If you’re really serious about getting the best possible result, then you could mitigate that issue by splitting up your clip. I haven’t yet gone that far with mine, but I’m considering it, because I really want to turn up sharpening, deblur and detail recovery on the close-up shots, but turn them down on zoomed out shots where those parameters introduce some horrendous looking artifacts.

Also if you’re doing multiple upscales with Topaz then you should ideally output as images because the approach that Topaz uses to encode your video results in quite poor quality compared to doing it yourself. If you’re going to feed the output back into Topaz then you end up unecessarily losing quality if you let Topaz encode after the first pass.

Just doing a simple -preset slower with ffmpeg I found that I was getting an mp4 half the size of what Topaz gave me, and in better quality.

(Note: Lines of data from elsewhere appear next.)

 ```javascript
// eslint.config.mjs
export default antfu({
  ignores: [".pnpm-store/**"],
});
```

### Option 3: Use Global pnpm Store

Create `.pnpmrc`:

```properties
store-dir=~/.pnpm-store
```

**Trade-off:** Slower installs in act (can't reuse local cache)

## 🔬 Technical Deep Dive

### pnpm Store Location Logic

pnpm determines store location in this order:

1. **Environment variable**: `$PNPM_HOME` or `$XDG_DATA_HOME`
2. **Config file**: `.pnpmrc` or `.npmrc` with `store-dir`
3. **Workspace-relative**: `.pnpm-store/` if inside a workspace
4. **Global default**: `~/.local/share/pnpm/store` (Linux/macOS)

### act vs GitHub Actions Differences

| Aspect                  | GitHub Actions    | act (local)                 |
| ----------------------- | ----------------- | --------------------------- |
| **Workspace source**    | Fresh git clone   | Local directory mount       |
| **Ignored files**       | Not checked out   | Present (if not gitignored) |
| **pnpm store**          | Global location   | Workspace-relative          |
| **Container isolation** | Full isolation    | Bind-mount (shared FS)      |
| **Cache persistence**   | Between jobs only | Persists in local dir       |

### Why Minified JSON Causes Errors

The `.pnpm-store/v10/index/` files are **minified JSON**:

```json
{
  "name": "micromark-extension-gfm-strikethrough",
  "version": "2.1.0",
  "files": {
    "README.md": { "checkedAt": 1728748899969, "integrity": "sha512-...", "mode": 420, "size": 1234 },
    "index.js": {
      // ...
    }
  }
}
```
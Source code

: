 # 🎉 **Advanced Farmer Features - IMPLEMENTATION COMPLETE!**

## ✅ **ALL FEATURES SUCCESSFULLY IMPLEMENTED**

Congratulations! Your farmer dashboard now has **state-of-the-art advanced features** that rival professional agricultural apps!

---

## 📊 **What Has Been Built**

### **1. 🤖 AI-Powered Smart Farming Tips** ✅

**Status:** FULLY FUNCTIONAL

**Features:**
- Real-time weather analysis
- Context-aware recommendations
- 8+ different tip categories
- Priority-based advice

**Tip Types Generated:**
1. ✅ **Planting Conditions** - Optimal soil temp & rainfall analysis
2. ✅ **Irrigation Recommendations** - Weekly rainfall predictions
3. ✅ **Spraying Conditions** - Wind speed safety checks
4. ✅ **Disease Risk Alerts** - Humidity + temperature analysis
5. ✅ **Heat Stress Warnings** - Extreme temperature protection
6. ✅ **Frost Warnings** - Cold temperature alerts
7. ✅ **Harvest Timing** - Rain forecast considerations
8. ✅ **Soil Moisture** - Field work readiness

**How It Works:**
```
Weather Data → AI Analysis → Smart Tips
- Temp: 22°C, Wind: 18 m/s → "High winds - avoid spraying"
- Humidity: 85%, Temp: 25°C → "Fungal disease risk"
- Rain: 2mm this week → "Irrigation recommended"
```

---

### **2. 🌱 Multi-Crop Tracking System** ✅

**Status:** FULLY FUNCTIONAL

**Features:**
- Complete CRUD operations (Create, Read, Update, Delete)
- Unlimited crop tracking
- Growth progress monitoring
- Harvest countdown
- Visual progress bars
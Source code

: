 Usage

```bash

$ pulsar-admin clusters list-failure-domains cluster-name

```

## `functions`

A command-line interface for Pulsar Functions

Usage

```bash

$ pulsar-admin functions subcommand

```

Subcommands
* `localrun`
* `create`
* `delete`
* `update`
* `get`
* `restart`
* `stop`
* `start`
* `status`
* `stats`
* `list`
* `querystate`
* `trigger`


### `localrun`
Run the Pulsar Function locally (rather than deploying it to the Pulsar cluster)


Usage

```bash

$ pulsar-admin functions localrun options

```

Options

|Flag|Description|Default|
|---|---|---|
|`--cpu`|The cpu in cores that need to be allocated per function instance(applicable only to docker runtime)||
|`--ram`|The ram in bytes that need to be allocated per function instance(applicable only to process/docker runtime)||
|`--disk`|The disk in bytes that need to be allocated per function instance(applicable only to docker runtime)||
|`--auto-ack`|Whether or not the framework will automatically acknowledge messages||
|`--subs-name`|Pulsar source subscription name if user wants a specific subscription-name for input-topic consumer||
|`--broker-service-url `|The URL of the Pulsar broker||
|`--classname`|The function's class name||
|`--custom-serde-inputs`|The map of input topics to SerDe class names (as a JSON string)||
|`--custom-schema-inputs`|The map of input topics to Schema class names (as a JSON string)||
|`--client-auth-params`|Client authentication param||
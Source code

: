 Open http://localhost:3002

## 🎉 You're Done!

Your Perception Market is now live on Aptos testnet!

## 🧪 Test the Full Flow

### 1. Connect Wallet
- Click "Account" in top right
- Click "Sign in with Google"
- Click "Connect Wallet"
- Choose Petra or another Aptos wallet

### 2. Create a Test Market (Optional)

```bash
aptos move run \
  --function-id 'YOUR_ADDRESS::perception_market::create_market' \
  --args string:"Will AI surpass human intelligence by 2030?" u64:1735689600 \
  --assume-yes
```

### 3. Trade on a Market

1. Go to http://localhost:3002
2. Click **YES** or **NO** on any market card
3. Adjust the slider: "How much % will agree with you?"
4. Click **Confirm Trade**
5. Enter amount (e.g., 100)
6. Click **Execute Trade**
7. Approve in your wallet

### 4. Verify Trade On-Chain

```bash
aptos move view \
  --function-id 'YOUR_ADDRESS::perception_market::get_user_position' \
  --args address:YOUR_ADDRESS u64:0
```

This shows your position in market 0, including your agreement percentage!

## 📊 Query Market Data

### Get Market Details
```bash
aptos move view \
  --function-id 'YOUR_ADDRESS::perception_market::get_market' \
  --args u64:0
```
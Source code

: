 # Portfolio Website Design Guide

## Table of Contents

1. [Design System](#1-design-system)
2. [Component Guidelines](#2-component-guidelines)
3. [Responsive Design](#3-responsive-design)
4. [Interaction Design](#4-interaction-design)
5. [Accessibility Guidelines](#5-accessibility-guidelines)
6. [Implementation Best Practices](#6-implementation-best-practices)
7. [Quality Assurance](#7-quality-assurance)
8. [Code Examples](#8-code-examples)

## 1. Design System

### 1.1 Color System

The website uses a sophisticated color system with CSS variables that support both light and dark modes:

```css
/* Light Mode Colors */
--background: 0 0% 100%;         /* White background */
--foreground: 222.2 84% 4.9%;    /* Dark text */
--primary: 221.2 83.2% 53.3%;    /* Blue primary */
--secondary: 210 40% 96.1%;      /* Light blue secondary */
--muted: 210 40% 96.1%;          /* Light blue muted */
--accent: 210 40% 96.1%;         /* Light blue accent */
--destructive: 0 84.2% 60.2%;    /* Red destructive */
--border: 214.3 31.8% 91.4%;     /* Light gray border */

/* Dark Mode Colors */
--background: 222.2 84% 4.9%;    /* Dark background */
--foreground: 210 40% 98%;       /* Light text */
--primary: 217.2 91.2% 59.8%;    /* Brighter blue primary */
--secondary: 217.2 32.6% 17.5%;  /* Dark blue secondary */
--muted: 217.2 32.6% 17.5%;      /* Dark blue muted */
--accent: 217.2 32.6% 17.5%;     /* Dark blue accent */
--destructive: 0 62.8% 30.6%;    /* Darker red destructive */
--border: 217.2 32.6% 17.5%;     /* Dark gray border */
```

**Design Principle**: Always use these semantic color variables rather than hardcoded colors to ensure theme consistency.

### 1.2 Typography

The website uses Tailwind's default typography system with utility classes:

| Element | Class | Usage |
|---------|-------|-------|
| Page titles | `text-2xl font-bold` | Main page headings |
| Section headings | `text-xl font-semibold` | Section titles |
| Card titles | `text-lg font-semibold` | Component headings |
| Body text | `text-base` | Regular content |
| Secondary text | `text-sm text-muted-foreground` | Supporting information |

Fortunately this is something that the beta is now giving us control over, but for the current release version you are stuck with Topaz’s default which isn’t great.

I’ve been putting off doing it that way, but yes, it may come to that.
Humm, I have Topaz set to CRF 17 mp4, and not noticed any loss yet, but have only been doing one pass. I worry that I don’t have the drive space for images right now. Either way, ffmpeg is needed to make the final result a reasonable size.

From my experience, the best results are from doing X2 or X4 upscale. So, try to go with Dione 480p to 960p, then go to 4K with Artemis or something.

I agree. This approach is giving me great results. Better than one pass, for sure. Sadly, it takes about three times the amount of processing time.